YOUR TASK: Search the data for "Spanish". Return each matching line.

AVAILABLE DATA:
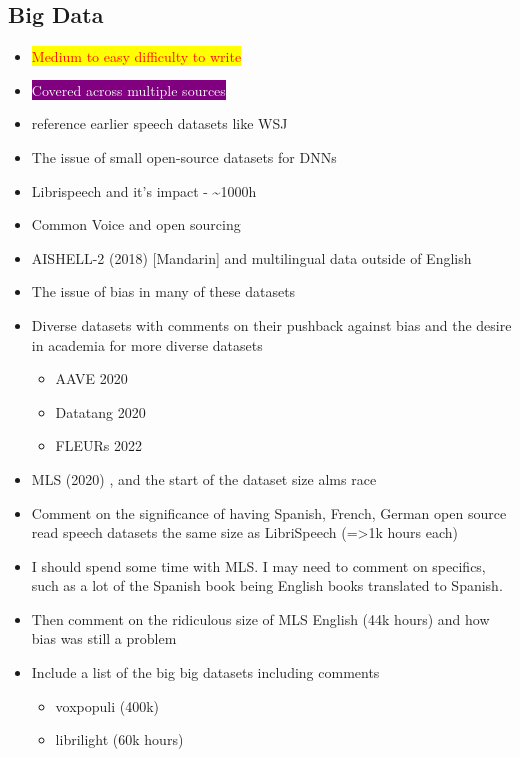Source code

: \subsection{Big Data}
\begin{itemize}
    \item \colorbox{yellow}{\textcolor{red}{Medium to easy difficulty to write}}
    \item \colorbox{purple}{\textcolor{white}{Covered across multiple sources}}
    \item reference earlier speech datasets like WSJ
    \item The issue of small open-source datasets for DNNs
    \item Librispeech \cite{librispeech} and it's impact - \textasciitilde 1000h
    \item Common Voice \cite{ardila-etal-2020-common} and open sourcing
    \item AISHELL-2 (2018) [Mandarin] \cite{needtoadd} and multilingual data outside of English
    \item The issue of bias in many of these datasets
    \item Diverse datasets with comments on their pushback against bias and the desire in academia for more diverse datasets
    \begin{itemize}
        \item AAVE 2020 \cite{chang2024self}
        \item Datatang 2020 \cite{aesrc2020}
        \item FLEURs 2022 \cite{FLEURS} 
    \end{itemize}
    \item MLS (2020) \cite{MLS},  and the start of the dataset size alms race
    \item Comment on the significance of having Spanish, French, German open source read speech datasets the same size as LibriSpeech (=>1k hours each)
    \item I should spend some time with MLS. I may need to comment on specifics, such as a lot of the Spanish book being English books translated to Spanish.
    \item Then comment on the ridiculous size of MLS English (44k hours) and how bias was still a problem
    \item Include a list of the big big datasets including comments
    \begin{itemize}
        \item voxpopuli (400k) \cite{wang-etal-2021-voxpopuli}
        \item librilight (60k hours) \cite{librilight}

\end{itemize}
\end{itemize}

SOLUTION TO THIS TASK:
    \item Comment on the significance of having Spanish, French, German open source read speech datasets the same size as LibriSpeech (=>1k hours each)
    \item I should spend some time with MLS. I may need to comment on specifics, such as a lot of the Spanish book being English books translated to Spanish.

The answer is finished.